▶ Directions for this task
Gather up every line from the entries below that uses the word "daweizh".

--- START ---

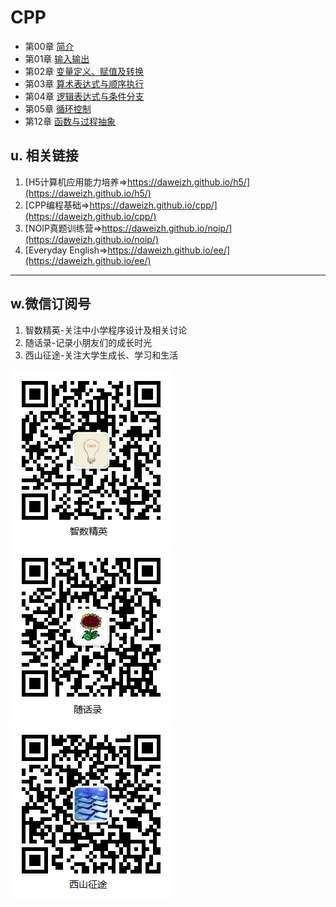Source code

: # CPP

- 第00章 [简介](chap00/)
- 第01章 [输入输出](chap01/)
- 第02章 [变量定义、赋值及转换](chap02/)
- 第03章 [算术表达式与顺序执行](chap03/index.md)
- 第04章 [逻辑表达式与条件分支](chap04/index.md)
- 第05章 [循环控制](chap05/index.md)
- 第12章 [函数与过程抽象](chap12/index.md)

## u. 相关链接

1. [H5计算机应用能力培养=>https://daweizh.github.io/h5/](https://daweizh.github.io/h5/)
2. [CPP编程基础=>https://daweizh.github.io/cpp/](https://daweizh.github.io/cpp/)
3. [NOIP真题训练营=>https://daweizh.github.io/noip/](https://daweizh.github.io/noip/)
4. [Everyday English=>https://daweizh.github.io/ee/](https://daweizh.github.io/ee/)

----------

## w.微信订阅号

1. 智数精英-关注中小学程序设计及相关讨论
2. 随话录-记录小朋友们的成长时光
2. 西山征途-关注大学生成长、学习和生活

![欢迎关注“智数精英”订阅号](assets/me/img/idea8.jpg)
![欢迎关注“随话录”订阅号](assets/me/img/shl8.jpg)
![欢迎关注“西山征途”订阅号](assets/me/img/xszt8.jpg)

--- END ---

▶ Task output
1. [H5计算机应用能力培养=>https://daweizh.github.io/h5/](https://daweizh.github.io/h5/)
2. [CPP编程基础=>https://daweizh.github.io/cpp/](https://daweizh.github.io/cpp/)
3. [NOIP真题训练营=>https://daweizh.github.io/noip/](https://daweizh.github.io/noip/)
4. [Everyday English=>https://daweizh.github.io/ee/](https://daweizh.github.io/ee/)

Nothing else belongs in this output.